Back in 2019, Microsoft open-sourced Dapr, a new runtime for making building distributed microservice-based applications easier. At the time, nobody was talking about AI agents yet, but as it turns out, Dapr had some of the fundamental building blocks for supporting AI agents built-in from the outset. That’s because one of Dapr’s core features is a concept of virtual actors, which can receive and process messages, independently from all the other actors in the system.

Today, the Dapr team is launching Dapr Agents, its take on helping developers build AI agents by providing them with a lot of the building blocks to do so.

“Agents are a very good use case for Dapr,” Dapr co-creator and maintainer Yaron Schneider explained. “From a technical perspective, you could use actors as a very lightweight way to run these agents and really be able to run them at scale with state — and be resource-efficient.

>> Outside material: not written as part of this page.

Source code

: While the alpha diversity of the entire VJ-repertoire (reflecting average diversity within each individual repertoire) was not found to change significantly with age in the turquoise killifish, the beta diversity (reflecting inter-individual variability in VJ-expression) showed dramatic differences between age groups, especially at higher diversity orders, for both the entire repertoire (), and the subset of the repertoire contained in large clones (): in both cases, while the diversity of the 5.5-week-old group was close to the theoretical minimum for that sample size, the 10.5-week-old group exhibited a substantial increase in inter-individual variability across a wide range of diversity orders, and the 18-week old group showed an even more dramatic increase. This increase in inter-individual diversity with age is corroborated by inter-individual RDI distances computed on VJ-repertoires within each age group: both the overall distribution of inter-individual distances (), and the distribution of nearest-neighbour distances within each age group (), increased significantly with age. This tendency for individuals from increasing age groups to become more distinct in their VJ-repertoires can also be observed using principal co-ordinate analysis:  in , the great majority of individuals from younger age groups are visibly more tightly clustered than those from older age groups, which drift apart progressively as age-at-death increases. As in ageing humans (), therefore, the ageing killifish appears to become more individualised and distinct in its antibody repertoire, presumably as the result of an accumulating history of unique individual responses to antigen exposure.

This is all great, but then, there is still a lot of business logic you need to write. The statefulness and the orchestration of it are just one part. And many people, they might choose a workflow engine or an actor framework, but there’s still a lot of work they need to do to actually write the agent logic on the other side. There is lots of agent frameworks out there, but they don’t have the same level of orchestration and statefulness that Dapr has.”

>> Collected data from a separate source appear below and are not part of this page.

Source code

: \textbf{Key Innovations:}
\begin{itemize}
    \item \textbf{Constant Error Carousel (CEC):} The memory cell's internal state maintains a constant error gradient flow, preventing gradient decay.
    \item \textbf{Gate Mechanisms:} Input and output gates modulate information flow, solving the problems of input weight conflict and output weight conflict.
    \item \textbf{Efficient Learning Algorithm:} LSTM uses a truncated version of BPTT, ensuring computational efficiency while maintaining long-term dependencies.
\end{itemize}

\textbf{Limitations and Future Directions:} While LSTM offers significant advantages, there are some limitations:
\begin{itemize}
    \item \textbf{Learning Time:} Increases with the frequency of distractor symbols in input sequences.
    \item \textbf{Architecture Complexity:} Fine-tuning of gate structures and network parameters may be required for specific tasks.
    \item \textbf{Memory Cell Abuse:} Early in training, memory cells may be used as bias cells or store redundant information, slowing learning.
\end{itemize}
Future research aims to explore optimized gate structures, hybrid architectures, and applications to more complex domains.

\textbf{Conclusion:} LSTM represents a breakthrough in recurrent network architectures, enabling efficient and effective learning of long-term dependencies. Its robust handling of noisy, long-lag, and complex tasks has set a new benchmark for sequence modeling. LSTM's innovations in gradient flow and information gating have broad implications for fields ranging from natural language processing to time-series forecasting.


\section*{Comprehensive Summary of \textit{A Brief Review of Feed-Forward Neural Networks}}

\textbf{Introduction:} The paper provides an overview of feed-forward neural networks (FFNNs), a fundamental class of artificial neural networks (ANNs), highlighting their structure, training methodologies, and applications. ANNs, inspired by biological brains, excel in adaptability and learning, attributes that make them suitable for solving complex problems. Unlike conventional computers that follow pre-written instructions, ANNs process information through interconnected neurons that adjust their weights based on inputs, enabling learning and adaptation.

Image Credits:Dapr Project

Dapr Agents originated from Floki, a popular open-source project that extended Dapr for this AI agent use case. Talking with the project maintainers, including Microsoft AI researcher Roberto Rodriguez, the two teams decided to bring the project under the Dapr umbrella to ensure the continuity of the new agent framework.

“In many ways we see agentic systems and the whole terminology around that as another term for ‘distributed systems,’ Dapr co-creator and maintainer Mark Fussell said. “[…] Rather than calling them microservices, you can call them agents now, mostly because you can put large language models amongst them all.”

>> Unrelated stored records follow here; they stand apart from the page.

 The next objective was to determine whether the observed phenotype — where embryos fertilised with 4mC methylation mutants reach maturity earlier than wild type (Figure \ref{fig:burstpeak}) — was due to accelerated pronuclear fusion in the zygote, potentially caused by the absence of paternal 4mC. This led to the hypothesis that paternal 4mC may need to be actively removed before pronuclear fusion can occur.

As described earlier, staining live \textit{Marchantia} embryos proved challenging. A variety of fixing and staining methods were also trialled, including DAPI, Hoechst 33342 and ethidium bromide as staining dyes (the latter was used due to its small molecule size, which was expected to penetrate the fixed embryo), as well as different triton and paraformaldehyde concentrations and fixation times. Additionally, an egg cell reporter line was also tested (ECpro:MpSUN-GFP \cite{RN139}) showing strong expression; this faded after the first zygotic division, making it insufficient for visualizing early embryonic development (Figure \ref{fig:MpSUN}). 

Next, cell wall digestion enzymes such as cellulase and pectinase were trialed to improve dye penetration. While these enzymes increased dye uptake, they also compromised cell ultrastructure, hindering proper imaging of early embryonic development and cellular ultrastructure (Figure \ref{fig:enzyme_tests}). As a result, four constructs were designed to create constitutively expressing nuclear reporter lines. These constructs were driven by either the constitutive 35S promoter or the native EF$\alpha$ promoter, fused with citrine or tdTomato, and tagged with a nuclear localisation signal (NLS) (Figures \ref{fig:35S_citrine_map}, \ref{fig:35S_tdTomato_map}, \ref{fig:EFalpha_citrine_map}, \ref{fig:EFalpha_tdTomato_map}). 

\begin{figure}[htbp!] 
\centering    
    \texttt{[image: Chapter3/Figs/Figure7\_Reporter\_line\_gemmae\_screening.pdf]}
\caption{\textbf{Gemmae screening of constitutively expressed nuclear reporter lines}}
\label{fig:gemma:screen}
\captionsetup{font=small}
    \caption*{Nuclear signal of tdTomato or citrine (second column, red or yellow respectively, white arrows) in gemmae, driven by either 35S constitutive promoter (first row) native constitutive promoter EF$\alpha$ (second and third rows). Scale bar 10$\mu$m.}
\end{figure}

To efficiently coordinate those agents, you do need an orchestration engine and statefulness, the team argues — which is exactly what Dapr delivers. That’s in part because Dapr’s actors are meant to be extremely efficient and able to spin up within milliseconds when a message comes in (and shut down, with their state preserved, when their job is done).

Right now, Dapr Agents can talk to most of the popular model providers out of the box. These include AWS Bedrock, OpenAI, Anthropic, Mistral, and Hugging Face. Support for local LLMs will arrive very soon.

On top of interacting with these models, since Dapr Agents extend the existing Dapr framework, developers also get the ability to define a list of tools that the agent can then use to fulfill a given task.

Currently, Dapr Agents supports Python, with .NET support launching soon. Java, JavaScript and Go will follow soon.